[Exercise] Repeat every record exactly as written, but leave out the pictures.
==== Provided material ====
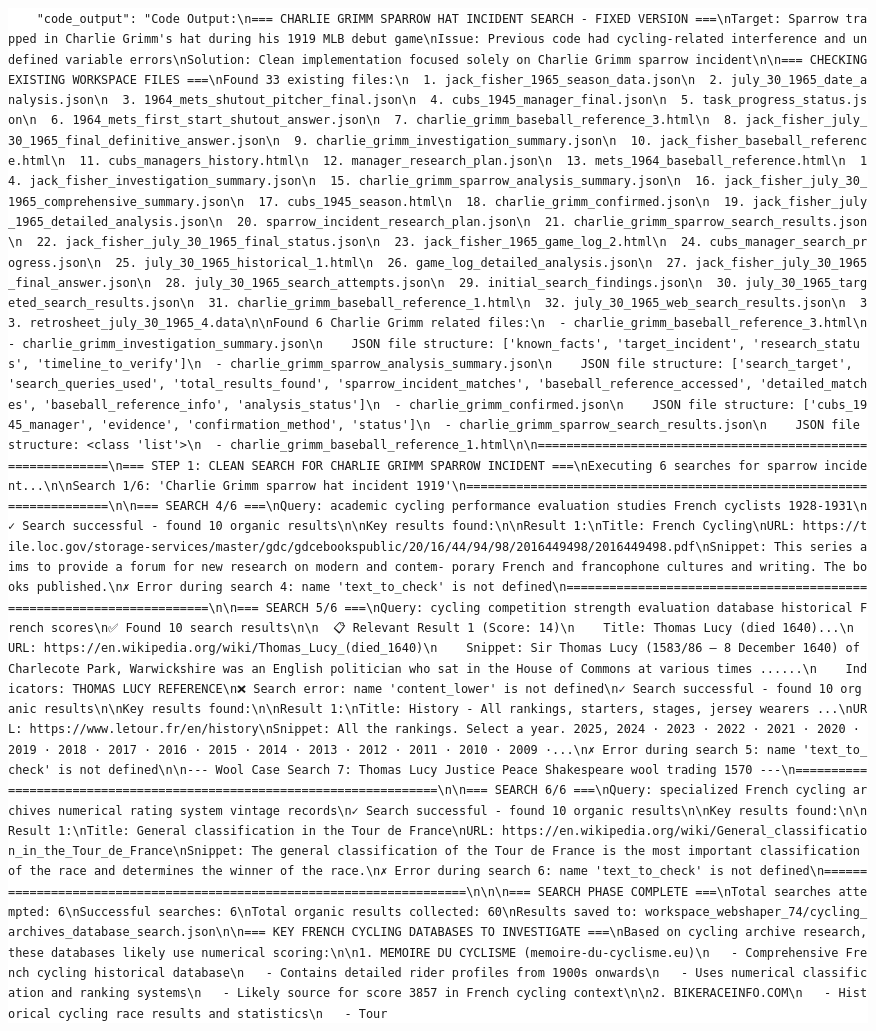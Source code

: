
 ```
    "code_output": "Code Output:\n=== CHARLIE GRIMM SPARROW HAT INCIDENT SEARCH - FIXED VERSION ===\nTarget: Sparrow trapped in Charlie Grimm's hat during his 1919 MLB debut game\nIssue: Previous code had cycling-related interference and undefined variable errors\nSolution: Clean implementation focused solely on Charlie Grimm sparrow incident\n\n=== CHECKING EXISTING WORKSPACE FILES ===\nFound 33 existing files:\n  1. jack_fisher_1965_season_data.json\n  2. july_30_1965_date_analysis.json\n  3. 1964_mets_shutout_pitcher_final.json\n  4. cubs_1945_manager_final.json\n  5. task_progress_status.json\n  6. 1964_mets_first_start_shutout_answer.json\n  7. charlie_grimm_baseball_reference_3.html\n  8. jack_fisher_july_30_1965_final_definitive_answer.json\n  9. charlie_grimm_investigation_summary.json\n  10. jack_fisher_baseball_reference.html\n  11. cubs_managers_history.html\n  12. manager_research_plan.json\n  13. mets_1964_baseball_reference.html\n  14. jack_fisher_investigation_summary.json\n  15. charlie_grimm_sparrow_analysis_summary.json\n  16. jack_fisher_july_30_1965_comprehensive_summary.json\n  17. cubs_1945_season.html\n  18. charlie_grimm_confirmed.json\n  19. jack_fisher_july_1965_detailed_analysis.json\n  20. sparrow_incident_research_plan.json\n  21. charlie_grimm_sparrow_search_results.json\n  22. jack_fisher_july_30_1965_final_status.json\n  23. jack_fisher_1965_game_log_2.html\n  24. cubs_manager_search_progress.json\n  25. july_30_1965_historical_1.html\n  26. game_log_detailed_analysis.json\n  27. jack_fisher_july_30_1965_final_answer.json\n  28. july_30_1965_search_attempts.json\n  29. initial_search_findings.json\n  30. july_30_1965_targeted_search_results.json\n  31. charlie_grimm_baseball_reference_1.html\n  32. july_30_1965_web_search_results.json\n  33. retrosheet_july_30_1965_4.data\n\nFound 6 Charlie Grimm related files:\n  - charlie_grimm_baseball_reference_3.html\n  - charlie_grimm_investigation_summary.json\n    JSON file structure: ['known_facts', 'target_incident', 'research_status', 'timeline_to_verify']\n  - charlie_grimm_sparrow_analysis_summary.json\n    JSON file structure: ['search_target', 'search_queries_used', 'total_results_found', 'sparrow_incident_matches', 'baseball_reference_accessed', 'detailed_matches', 'baseball_reference_info', 'analysis_status']\n  - charlie_grimm_confirmed.json\n    JSON file structure: ['cubs_1945_manager', 'evidence', 'confirmation_method', 'status']\n  - charlie_grimm_sparrow_search_results.json\n    JSON file structure: <class 'list'>\n  - charlie_grimm_baseball_reference_1.html\n\n============================================================\n=== STEP 1: CLEAN SEARCH FOR CHARLIE GRIMM SPARROW INCIDENT ===\nExecuting 6 searches for sparrow incident...\n\nSearch 1/6: 'Charlie Grimm sparrow hat incident 1919'\n======================================================================\n\n=== SEARCH 4/6 ===\nQuery: academic cycling performance evaluation studies French cyclists 1928-1931\n✓ Search successful - found 10 organic results\n\nKey results found:\n\nResult 1:\nTitle: French Cycling\nURL: https://tile.loc.gov/storage-services/master/gdc/gdcebookspublic/20/16/44/94/98/2016449498/2016449498.pdf\nSnippet: This series aims to provide a forum for new research on modern and contem- porary French and francophone cultures and writing. The books published.\n✗ Error during search 4: name 'text_to_check' is not defined\n======================================================================\n\n=== SEARCH 5/6 ===\nQuery: cycling competition strength evaluation database historical French scores\n✅ Found 10 search results\n\n  📋 Relevant Result 1 (Score: 14)\n    Title: Thomas Lucy (died 1640)...\n    URL: https://en.wikipedia.org/wiki/Thomas_Lucy_(died_1640)\n    Snippet: Sir Thomas Lucy (1583/86 – 8 December 1640) of Charlecote Park, Warwickshire was an English politician who sat in the House of Commons at various times ......\n    Indicators: THOMAS LUCY REFERENCE\n❌ Search error: name 'content_lower' is not defined\n✓ Search successful - found 10 organic results\n\nKey results found:\n\nResult 1:\nTitle: History - All rankings, starters, stages, jersey wearers ...\nURL: https://www.letour.fr/en/history\nSnippet: All the rankings. Select a year. 2025, 2024 · 2023 · 2022 · 2021 · 2020 · 2019 · 2018 · 2017 · 2016 · 2015 · 2014 · 2013 · 2012 · 2011 · 2010 · 2009 ·...\n✗ Error during search 5: name 'text_to_check' is not defined\n\n--- Wool Case Search 7: Thomas Lucy Justice Peace Shakespeare wool trading 1570 ---\n======================================================================\n\n=== SEARCH 6/6 ===\nQuery: specialized French cycling archives numerical rating system vintage records\n✓ Search successful - found 10 organic results\n\nKey results found:\n\nResult 1:\nTitle: General classification in the Tour de France\nURL: https://en.wikipedia.org/wiki/General_classification_in_the_Tour_de_France\nSnippet: The general classification of the Tour de France is the most important classification of the race and determines the winner of the race.\n✗ Error during search 6: name 'text_to_check' is not defined\n======================================================================\n\n\n=== SEARCH PHASE COMPLETE ===\nTotal searches attempted: 6\nSuccessful searches: 6\nTotal organic results collected: 60\nResults saved to: workspace_webshaper_74/cycling_archives_database_search.json\n\n=== KEY FRENCH CYCLING DATABASES TO INVESTIGATE ===\nBased on cycling archive research, these databases likely use numerical scoring:\n\n1. MEMOIRE DU CYCLISME (memoire-du-cyclisme.eu)\n   - Comprehensive French cycling historical database\n   - Contains detailed rider profiles from 1900s onwards\n   - Uses numerical classification and ranking systems\n   - Likely source for score 3857 in French cycling context\n\n2. BIKERACEINFO.COM\n   - Historical cycling race results and statistics\n   - Tour
```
====
[Exercise response]
Source code

:
 ```
    "code_output": "Code Output:\n=== CHARLIE GRIMM SPARROW HAT INCIDENT SEARCH - FIXED VERSION ===\nTarget: Sparrow trapped in Charlie Grimm's hat during his 1919 MLB debut game\nIssue: Previous code had cycling-related interference and undefined variable errors\nSolution: Clean implementation focused solely on Charlie Grimm sparrow incident\n\n=== CHECKING EXISTING WORKSPACE FILES ===\nFound 33 existing files:\n  1. jack_fisher_1965_season_data.json\n  2. july_30_1965_date_analysis.json\n  3. 1964_mets_shutout_pitcher_final.json\n  4. cubs_1945_manager_final.json\n  5. task_progress_status.json\n  6. 1964_mets_first_start_shutout_answer.json\n  7. charlie_grimm_baseball_reference_3.html\n  8. jack_fisher_july_30_1965_final_definitive_answer.json\n  9. charlie_grimm_investigation_summary.json\n  10. jack_fisher_baseball_reference.html\n  11. cubs_managers_history.html\n  12. manager_research_plan.json\n  13. mets_1964_baseball_reference.html\n  14. jack_fisher_investigation_summary.json\n  15. charlie_grimm_sparrow_analysis_summary.json\n  16. jack_fisher_july_30_1965_comprehensive_summary.json\n  17. cubs_1945_season.html\n  18. charlie_grimm_confirmed.json\n  19. jack_fisher_july_1965_detailed_analysis.json\n  20. sparrow_incident_research_plan.json\n  21. charlie_grimm_sparrow_search_results.json\n  22. jack_fisher_july_30_1965_final_status.json\n  23. jack_fisher_1965_game_log_2.html\n  24. cubs_manager_search_progress.json\n  25. july_30_1965_historical_1.html\n  26. game_log_detailed_analysis.json\n  27. jack_fisher_july_30_1965_final_answer.json\n  28. july_30_1965_search_attempts.json\n  29. initial_search_findings.json\n  30. july_30_1965_targeted_search_results.json\n  31. charlie_grimm_baseball_reference_1.html\n  32. july_30_1965_web_search_results.json\n  33. retrosheet_july_30_1965_4.data\n\nFound 6 Charlie Grimm related files:\n  - charlie_grimm_baseball_reference_3.html\n  - charlie_grimm_investigation_summary.json\n    JSON file structure: ['known_facts', 'target_incident', 'research_status', 'timeline_to_verify']\n  - charlie_grimm_sparrow_analysis_summary.json\n    JSON file structure: ['search_target', 'search_queries_used', 'total_results_found', 'sparrow_incident_matches', 'baseball_reference_accessed', 'detailed_matches', 'baseball_reference_info', 'analysis_status']\n  - charlie_grimm_confirmed.json\n    JSON file structure: ['cubs_1945_manager', 'evidence', 'confirmation_method', 'status']\n  - charlie_grimm_sparrow_search_results.json\n    JSON file structure: <class 'list'>\n  - charlie_grimm_baseball_reference_1.html\n\n============================================================\n=== STEP 1: CLEAN SEARCH FOR CHARLIE GRIMM SPARROW INCIDENT ===\nExecuting 6 searches for sparrow incident...\n\nSearch 1/6: 'Charlie Grimm sparrow hat incident 1919'\n======================================================================\n\n=== SEARCH 4/6 ===\nQuery: academic cycling performance evaluation studies French cyclists 1928-1931\n✓ Search successful - found 10 organic results\n\nKey results found:\n\nResult 1:\nTitle: French Cycling\nURL: https://tile.loc.gov/storage-services/master/gdc/gdcebookspublic/20/16/44/94/98/2016449498/2016449498.pdf\nSnippet: This series aims to provide a forum for new research on modern and contem- porary French and francophone cultures and writing. The books published.\n✗ Error during search 4: name 'text_to_check' is not defined\n======================================================================\n\n=== SEARCH 5/6 ===\nQuery: cycling competition strength evaluation database historical French scores\n✅ Found 10 search results\n\n  📋 Relevant Result 1 (Score: 14)\n    Title: Thomas Lucy (died 1640)...\n    URL: https://en.wikipedia.org/wiki/Thomas_Lucy_(died_1640)\n    Snippet: Sir Thomas Lucy (1583/86 – 8 December 1640) of Charlecote Park, Warwickshire was an English politician who sat in the House of Commons at various times ......\n    Indicators: THOMAS LUCY REFERENCE\n❌ Search error: name 'content_lower' is not defined\n✓ Search successful - found 10 organic results\n\nKey results found:\n\nResult 1:\nTitle: History - All rankings, starters, stages, jersey wearers ...\nURL: https://www.letour.fr/en/history\nSnippet: All the rankings. Select a year. 2025, 2024 · 2023 · 2022 · 2021 · 2020 · 2019 · 2018 · 2017 · 2016 · 2015 · 2014 · 2013 · 2012 · 2011 · 2010 · 2009 ·...\n✗ Error during search 5: name 'text_to_check' is not defined\n\n--- Wool Case Search 7: Thomas Lucy Justice Peace Shakespeare wool trading 1570 ---\n======================================================================\n\n=== SEARCH 6/6 ===\nQuery: specialized French cycling archives numerical rating system vintage records\n✓ Search successful - found 10 organic results\n\nKey results found:\n\nResult 1:\nTitle: General classification in the Tour de France\nURL: https://en.wikipedia.org/wiki/General_classification_in_the_Tour_de_France\nSnippet: The general classification of the Tour de France is the most important classification of the race and determines the winner of the race.\n✗ Error during search 6: name 'text_to_check' is not defined\n======================================================================\n\n\n=== SEARCH PHASE COMPLETE ===\nTotal searches attempted: 6\nSuccessful searches: 6\nTotal organic results collected: 60\nResults saved to: workspace_webshaper_74/cycling_archives_database_search.json\n\n=== KEY FRENCH CYCLING DATABASES TO INVESTIGATE ===\nBased on cycling archive research, these databases likely use numerical scoring:\n\n1. MEMOIRE DU CYCLISME (memoire-du-cyclisme.eu)\n   - Comprehensive French cycling historical database\n   - Contains detailed rider profiles from 1900s onwards\n   - Uses numerical classification and ranking systems\n   - Likely source for score 3857 in French cycling context\n\n2. BIKERACEINFO.COM\n   - Historical cycling race results and statistics\n   - Tour
```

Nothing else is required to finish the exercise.